The Predators’ three-game winning streak was supposed to kick things off, but they squandered the opportunity when they lost to the only team lower than them in the standings, the Red Wings. But this is a positive piece, so no more talk about missed opportunities or losing points to the teams you should beat, especially in this shortened season.
Let’s start with the power play. It was mentioned earlier, but it may not be as bad as it seems. Yes, they currently reside in the bottom half of the league in terms of percentage, but that’s largely due to the massive hole they dug for themselves at the beginning of the season. Don’t look now, but the Predators’ power play is actually looking pretty decent.
During their past 12 games, the Predators are converting at a 25.6% success rate. They’ve actually recorded at least one power-play goal in six of their last 10 games, including a goal in the past three straight contests.
The Predators started the season 2-for-28 on the man advantage, which equals 7.1%. So, while they may sit in the category’s bottom-10, it really doesn’t reflect how they’ve been performing recently. Whether it’s changes in personnel on the unit, different strategies, harder work, or all the above, if the Predators can stick to what they’ve been doing lately they could easily turn this disastrous stat line around.
The same could be said of their penalty kill… well sort of. During their past eight games, the Predators have killed off 81% of their penalties, which nearly puts them in the top half of the league for that category. Okay, this may support the argument that you can make statistics say what you want, or as Mark Twain once elegantly put it, “there are three kinds of lies: lies, damned lies, and statistics.” The Predators have played the Red Wings four times during their last eight games, so it’s not clear whether they’re improving, or they’ve just benefitted from playing a team who struggles to score and has a worse powerplay than they do. But for now, if you kind of squint at it, the statistic looks pretty good.
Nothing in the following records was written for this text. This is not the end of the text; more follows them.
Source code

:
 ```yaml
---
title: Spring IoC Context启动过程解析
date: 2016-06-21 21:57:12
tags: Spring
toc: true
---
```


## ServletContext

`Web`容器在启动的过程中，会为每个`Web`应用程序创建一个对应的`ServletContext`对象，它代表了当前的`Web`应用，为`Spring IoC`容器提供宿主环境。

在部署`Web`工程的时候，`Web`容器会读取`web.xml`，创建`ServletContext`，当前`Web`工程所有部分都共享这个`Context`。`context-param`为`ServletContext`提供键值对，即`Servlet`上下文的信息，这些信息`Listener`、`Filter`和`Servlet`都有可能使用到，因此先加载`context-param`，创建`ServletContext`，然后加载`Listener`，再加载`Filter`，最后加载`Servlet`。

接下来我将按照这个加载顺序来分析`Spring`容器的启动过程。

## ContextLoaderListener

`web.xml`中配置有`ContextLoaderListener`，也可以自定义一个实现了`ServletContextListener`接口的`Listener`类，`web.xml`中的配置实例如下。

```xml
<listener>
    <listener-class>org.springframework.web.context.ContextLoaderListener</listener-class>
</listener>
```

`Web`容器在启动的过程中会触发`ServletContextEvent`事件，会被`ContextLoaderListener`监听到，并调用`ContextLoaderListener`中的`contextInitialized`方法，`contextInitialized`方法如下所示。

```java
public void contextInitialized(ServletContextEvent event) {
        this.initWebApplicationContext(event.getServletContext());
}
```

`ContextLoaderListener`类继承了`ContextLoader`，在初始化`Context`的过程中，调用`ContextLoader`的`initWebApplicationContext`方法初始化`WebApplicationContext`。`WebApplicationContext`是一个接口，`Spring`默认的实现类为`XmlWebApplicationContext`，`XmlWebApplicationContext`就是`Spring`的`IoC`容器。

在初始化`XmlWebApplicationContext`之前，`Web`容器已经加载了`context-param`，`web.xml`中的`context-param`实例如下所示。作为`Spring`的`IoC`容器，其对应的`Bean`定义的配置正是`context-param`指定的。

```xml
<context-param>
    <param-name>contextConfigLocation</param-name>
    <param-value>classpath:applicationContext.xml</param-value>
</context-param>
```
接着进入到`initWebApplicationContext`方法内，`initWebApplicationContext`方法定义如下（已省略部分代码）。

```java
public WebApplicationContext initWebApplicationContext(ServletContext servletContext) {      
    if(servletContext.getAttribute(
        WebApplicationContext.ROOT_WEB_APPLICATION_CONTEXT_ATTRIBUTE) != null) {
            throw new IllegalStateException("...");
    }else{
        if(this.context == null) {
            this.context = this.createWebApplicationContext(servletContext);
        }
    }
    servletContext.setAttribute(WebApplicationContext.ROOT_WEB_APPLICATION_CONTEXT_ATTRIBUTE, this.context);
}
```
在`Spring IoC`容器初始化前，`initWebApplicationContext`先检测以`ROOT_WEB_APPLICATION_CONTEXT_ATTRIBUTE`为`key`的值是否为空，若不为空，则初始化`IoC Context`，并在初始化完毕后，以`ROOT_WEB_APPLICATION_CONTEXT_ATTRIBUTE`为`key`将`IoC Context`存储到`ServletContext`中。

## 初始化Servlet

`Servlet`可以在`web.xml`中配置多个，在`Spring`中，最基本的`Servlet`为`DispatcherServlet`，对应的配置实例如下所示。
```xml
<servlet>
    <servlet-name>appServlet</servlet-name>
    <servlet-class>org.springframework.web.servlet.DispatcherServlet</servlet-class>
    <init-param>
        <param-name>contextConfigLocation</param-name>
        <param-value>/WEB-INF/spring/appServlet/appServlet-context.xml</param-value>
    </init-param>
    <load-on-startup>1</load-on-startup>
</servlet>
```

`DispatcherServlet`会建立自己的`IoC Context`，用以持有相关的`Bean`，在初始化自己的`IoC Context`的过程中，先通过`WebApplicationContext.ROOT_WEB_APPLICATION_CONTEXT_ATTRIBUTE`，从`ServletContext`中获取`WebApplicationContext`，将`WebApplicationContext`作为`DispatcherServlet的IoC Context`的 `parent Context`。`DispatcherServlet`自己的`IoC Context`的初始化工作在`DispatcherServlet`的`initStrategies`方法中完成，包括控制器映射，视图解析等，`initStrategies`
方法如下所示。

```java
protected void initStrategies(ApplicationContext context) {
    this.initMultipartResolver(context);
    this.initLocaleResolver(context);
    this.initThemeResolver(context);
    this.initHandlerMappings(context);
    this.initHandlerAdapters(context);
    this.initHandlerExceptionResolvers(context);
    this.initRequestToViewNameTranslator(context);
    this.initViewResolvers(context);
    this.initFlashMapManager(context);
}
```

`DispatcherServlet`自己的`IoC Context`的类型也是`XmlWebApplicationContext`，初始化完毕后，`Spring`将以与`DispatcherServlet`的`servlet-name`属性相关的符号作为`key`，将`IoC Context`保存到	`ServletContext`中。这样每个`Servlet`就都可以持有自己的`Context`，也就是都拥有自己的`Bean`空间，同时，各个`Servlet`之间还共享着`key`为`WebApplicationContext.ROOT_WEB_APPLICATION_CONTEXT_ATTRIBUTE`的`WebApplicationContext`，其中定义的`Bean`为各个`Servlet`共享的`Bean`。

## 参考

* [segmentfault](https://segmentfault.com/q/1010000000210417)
We’ve saved the best for last with this positive. The Predators actually lead the league in a non-ignominious category. They have managed to score 25 third-period goals, which is tied for the league’s best mark. Yes there are two other teams who also have 25 tallies in the final frame, but both squads – the Vancouver Canucks and the Edmonton Oilers – have played a significant amount more games than the Predators, the Oilers playing three more and the Canucks playing five more.
Now the cynics are probably pointing out that the stat may be boosted due to all the times the Predators are trialing going into the third period, which is frequent, 12 times to be precise, so they’re most often chasing the game. But this is something that shows the Predators can score with the league’s best, in perhaps the most clutch regulation period. Scott Hanson and NFL Red Zone fans may even call it the witching hour (or period) because it’s a time where big performances can turn losses into wins.
So, if the Predators can turn the other two-thirds of their game around and they can set themselves up nicely where these third-period goals mean a little more, they could see a big improvement.
It’s hard to see the individual bright spots when a team is sinking like the Predators are. You win as a team and you lose as a team, and rightly so. But among the chaos that is Nashville’s season, Forsberg is having himself a very respectable, or dare we say it, impressive campaign.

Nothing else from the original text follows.